### TASK DETAILS
For this exercise, repeat the records below exactly as written.

Collected data
**********
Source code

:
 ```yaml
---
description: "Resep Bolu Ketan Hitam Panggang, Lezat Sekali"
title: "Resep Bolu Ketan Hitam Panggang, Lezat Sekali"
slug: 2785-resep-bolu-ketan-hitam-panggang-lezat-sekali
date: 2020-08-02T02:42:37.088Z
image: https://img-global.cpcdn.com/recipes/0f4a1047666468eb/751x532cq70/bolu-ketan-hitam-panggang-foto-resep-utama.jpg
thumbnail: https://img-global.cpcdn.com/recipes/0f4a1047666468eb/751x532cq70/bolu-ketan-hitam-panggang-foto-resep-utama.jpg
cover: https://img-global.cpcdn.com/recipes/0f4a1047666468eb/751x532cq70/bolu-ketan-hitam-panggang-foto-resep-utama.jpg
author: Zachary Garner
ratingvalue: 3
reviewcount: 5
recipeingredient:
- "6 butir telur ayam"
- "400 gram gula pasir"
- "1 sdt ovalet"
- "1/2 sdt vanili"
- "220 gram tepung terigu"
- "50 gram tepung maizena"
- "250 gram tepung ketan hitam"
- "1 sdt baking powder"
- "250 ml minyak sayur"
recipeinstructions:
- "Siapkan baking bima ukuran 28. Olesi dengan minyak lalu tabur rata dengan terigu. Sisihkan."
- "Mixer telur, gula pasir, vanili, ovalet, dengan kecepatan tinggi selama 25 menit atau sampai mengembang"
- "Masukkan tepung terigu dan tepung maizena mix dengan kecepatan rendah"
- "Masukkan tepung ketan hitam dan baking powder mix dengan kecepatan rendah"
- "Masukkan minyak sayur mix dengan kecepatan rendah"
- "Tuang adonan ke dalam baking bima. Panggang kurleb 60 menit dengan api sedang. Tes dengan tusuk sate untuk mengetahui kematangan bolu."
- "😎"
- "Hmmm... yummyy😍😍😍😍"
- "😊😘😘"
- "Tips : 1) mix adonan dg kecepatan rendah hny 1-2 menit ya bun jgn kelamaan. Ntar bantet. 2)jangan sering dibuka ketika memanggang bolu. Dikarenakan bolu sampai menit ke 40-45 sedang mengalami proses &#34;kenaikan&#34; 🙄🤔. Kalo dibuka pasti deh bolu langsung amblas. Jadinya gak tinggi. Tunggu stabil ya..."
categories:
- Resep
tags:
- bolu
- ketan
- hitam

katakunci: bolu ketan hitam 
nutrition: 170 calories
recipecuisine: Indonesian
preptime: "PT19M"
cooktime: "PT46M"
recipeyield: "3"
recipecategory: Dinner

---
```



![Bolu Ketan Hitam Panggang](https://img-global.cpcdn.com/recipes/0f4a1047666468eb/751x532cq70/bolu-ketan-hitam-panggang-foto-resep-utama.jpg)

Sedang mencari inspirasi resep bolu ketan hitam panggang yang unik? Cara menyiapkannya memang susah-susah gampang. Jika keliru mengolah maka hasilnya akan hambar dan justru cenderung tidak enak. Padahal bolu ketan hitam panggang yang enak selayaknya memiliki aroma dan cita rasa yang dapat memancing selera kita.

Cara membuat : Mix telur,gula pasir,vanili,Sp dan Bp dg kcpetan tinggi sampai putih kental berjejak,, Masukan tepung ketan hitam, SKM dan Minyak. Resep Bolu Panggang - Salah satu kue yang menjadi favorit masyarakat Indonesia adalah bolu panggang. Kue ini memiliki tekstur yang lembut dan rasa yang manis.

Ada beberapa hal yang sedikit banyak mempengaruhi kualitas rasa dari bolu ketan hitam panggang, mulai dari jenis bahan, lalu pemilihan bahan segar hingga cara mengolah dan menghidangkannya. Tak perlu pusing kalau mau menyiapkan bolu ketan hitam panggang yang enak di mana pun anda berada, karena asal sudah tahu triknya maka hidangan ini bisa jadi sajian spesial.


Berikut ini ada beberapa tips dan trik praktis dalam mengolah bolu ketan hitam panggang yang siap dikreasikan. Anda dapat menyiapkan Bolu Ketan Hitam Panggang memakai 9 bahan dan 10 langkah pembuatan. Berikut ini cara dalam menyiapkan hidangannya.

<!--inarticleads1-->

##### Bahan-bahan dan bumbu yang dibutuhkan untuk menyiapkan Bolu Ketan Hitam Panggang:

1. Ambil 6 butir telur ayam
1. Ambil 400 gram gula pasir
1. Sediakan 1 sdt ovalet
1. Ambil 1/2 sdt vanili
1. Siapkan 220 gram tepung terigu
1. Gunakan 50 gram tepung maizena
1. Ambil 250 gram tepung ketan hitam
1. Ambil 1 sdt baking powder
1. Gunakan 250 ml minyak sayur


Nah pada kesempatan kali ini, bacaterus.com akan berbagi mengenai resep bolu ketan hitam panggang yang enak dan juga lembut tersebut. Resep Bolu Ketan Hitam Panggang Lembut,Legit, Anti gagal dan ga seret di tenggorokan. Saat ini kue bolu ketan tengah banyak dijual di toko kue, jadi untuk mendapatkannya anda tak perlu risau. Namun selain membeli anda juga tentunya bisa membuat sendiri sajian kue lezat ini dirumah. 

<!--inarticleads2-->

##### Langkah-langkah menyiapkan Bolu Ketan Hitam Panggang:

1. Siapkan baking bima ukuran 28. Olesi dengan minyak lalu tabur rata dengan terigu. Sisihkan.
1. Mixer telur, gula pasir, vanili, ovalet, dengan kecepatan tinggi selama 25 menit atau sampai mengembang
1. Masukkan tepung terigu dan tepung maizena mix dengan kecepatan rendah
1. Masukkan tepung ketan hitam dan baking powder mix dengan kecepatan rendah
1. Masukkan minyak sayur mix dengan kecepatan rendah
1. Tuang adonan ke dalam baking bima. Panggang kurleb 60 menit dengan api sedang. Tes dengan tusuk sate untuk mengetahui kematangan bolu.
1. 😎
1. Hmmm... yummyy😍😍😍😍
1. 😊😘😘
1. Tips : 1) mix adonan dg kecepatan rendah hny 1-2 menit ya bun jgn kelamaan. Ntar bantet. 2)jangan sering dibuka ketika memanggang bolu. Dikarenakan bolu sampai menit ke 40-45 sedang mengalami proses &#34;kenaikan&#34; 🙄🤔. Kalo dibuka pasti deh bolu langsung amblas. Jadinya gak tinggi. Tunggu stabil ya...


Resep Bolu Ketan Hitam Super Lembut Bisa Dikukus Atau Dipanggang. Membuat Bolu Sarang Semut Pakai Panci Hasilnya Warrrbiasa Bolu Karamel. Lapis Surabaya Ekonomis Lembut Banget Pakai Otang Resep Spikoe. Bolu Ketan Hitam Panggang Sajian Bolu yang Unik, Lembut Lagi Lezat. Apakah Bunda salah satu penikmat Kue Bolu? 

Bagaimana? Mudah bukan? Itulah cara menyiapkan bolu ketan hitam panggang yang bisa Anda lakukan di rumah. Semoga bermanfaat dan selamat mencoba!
**********
### TASK ANSWER
Source code

:
 ```yaml
---
description: "Resep Bolu Ketan Hitam Panggang, Lezat Sekali"
title: "Resep Bolu Ketan Hitam Panggang, Lezat Sekali"
slug: 2785-resep-bolu-ketan-hitam-panggang-lezat-sekali
date: 2020-08-02T02:42:37.088Z
image: https://img-global.cpcdn.com/recipes/0f4a1047666468eb/751x532cq70/bolu-ketan-hitam-panggang-foto-resep-utama.jpg
thumbnail: https://img-global.cpcdn.com/recipes/0f4a1047666468eb/751x532cq70/bolu-ketan-hitam-panggang-foto-resep-utama.jpg
cover: https://img-global.cpcdn.com/recipes/0f4a1047666468eb/751x532cq70/bolu-ketan-hitam-panggang-foto-resep-utama.jpg
author: Zachary Garner
ratingvalue: 3
reviewcount: 5
recipeingredient:
- "6 butir telur ayam"
- "400 gram gula pasir"
- "1 sdt ovalet"
- "1/2 sdt vanili"
- "220 gram tepung terigu"
- "50 gram tepung maizena"
- "250 gram tepung ketan hitam"
- "1 sdt baking powder"
- "250 ml minyak sayur"
recipeinstructions:
- "Siapkan baking bima ukuran 28. Olesi dengan minyak lalu tabur rata dengan terigu. Sisihkan."
- "Mixer telur, gula pasir, vanili, ovalet, dengan kecepatan tinggi selama 25 menit atau sampai mengembang"
- "Masukkan tepung terigu dan tepung maizena mix dengan kecepatan rendah"
- "Masukkan tepung ketan hitam dan baking powder mix dengan kecepatan rendah"
- "Masukkan minyak sayur mix dengan kecepatan rendah"
- "Tuang adonan ke dalam baking bima. Panggang kurleb 60 menit dengan api sedang. Tes dengan tusuk sate untuk mengetahui kematangan bolu."
- "😎"
- "Hmmm... yummyy😍😍😍😍"
- "😊😘😘"
- "Tips : 1) mix adonan dg kecepatan rendah hny 1-2 menit ya bun jgn kelamaan. Ntar bantet. 2)jangan sering dibuka ketika memanggang bolu. Dikarenakan bolu sampai menit ke 40-45 sedang mengalami proses &#34;kenaikan&#34; 🙄🤔. Kalo dibuka pasti deh bolu langsung amblas. Jadinya gak tinggi. Tunggu stabil ya..."
categories:
- Resep
tags:
- bolu
- ketan
- hitam

katakunci: bolu ketan hitam 
nutrition: 170 calories
recipecuisine: Indonesian
preptime: "PT19M"
cooktime: "PT46M"
recipeyield: "3"
recipecategory: Dinner

---
```



![Bolu Ketan Hitam Panggang](https://img-global.cpcdn.com/recipes/0f4a1047666468eb/751x532cq70/bolu-ketan-hitam-panggang-foto-resep-utama.jpg)

Sedang mencari inspirasi resep bolu ketan hitam panggang yang unik? Cara menyiapkannya memang susah-susah gampang. Jika keliru mengolah maka hasilnya akan hambar dan justru cenderung tidak enak. Padahal bolu ketan hitam panggang yang enak selayaknya memiliki aroma dan cita rasa yang dapat memancing selera kita.

Cara membuat : Mix telur,gula pasir,vanili,Sp dan Bp dg kcpetan tinggi sampai putih kental berjejak,, Masukan tepung ketan hitam, SKM dan Minyak. Resep Bolu Panggang - Salah satu kue yang menjadi favorit masyarakat Indonesia adalah bolu panggang. Kue ini memiliki tekstur yang lembut dan rasa yang manis.

Ada beberapa hal yang sedikit banyak mempengaruhi kualitas rasa dari bolu ketan hitam panggang, mulai dari jenis bahan, lalu pemilihan bahan segar hingga cara mengolah dan menghidangkannya. Tak perlu pusing kalau mau menyiapkan bolu ketan hitam panggang yang enak di mana pun anda berada, karena asal sudah tahu triknya maka hidangan ini bisa jadi sajian spesial.


Berikut ini ada beberapa tips dan trik praktis dalam mengolah bolu ketan hitam panggang yang siap dikreasikan. Anda dapat menyiapkan Bolu Ketan Hitam Panggang memakai 9 bahan dan 10 langkah pembuatan. Berikut ini cara dalam menyiapkan hidangannya.

<!--inarticleads1-->

##### Bahan-bahan dan bumbu yang dibutuhkan untuk menyiapkan Bolu Ketan Hitam Panggang:

1. Ambil 6 butir telur ayam
1. Ambil 400 gram gula pasir
1. Sediakan 1 sdt ovalet
1. Ambil 1/2 sdt vanili
1. Siapkan 220 gram tepung terigu
1. Gunakan 50 gram tepung maizena
1. Ambil 250 gram tepung ketan hitam
1. Ambil 1 sdt baking powder
1. Gunakan 250 ml minyak sayur


Nah pada kesempatan kali ini, bacaterus.com akan berbagi mengenai resep bolu ketan hitam panggang yang enak dan juga lembut tersebut. Resep Bolu Ketan Hitam Panggang Lembut,Legit, Anti gagal dan ga seret di tenggorokan. Saat ini kue bolu ketan tengah banyak dijual di toko kue, jadi untuk mendapatkannya anda tak perlu risau. Namun selain membeli anda juga tentunya bisa membuat sendiri sajian kue lezat ini dirumah. 

<!--inarticleads2-->

##### Langkah-langkah menyiapkan Bolu Ketan Hitam Panggang:

1. Siapkan baking bima ukuran 28. Olesi dengan minyak lalu tabur rata dengan terigu. Sisihkan.
1. Mixer telur, gula pasir, vanili, ovalet, dengan kecepatan tinggi selama 25 menit atau sampai mengembang
1. Masukkan tepung terigu dan tepung maizena mix dengan kecepatan rendah
1. Masukkan tepung ketan hitam dan baking powder mix dengan kecepatan rendah
1. Masukkan minyak sayur mix dengan kecepatan rendah
1. Tuang adonan ke dalam baking bima. Panggang kurleb 60 menit dengan api sedang. Tes dengan tusuk sate untuk mengetahui kematangan bolu.
1. 😎
1. Hmmm... yummyy😍😍😍😍
1. 😊😘😘
1. Tips : 1) mix adonan dg kecepatan rendah hny 1-2 menit ya bun jgn kelamaan. Ntar bantet. 2)jangan sering dibuka ketika memanggang bolu. Dikarenakan bolu sampai menit ke 40-45 sedang mengalami proses &#34;kenaikan&#34; 🙄🤔. Kalo dibuka pasti deh bolu langsung amblas. Jadinya gak tinggi. Tunggu stabil ya...


Resep Bolu Ketan Hitam Super Lembut Bisa Dikukus Atau Dipanggang. Membuat Bolu Sarang Semut Pakai Panci Hasilnya Warrrbiasa Bolu Karamel. Lapis Surabaya Ekonomis Lembut Banget Pakai Otang Resep Spikoe. Bolu Ketan Hitam Panggang Sajian Bolu yang Unik, Lembut Lagi Lezat. Apakah Bunda salah satu penikmat Kue Bolu? 

Bagaimana? Mudah bukan? Itulah cara menyiapkan bolu ketan hitam panggang yang bisa Anda lakukan di rumah. Semoga bermanfaat dan selamat mencoba!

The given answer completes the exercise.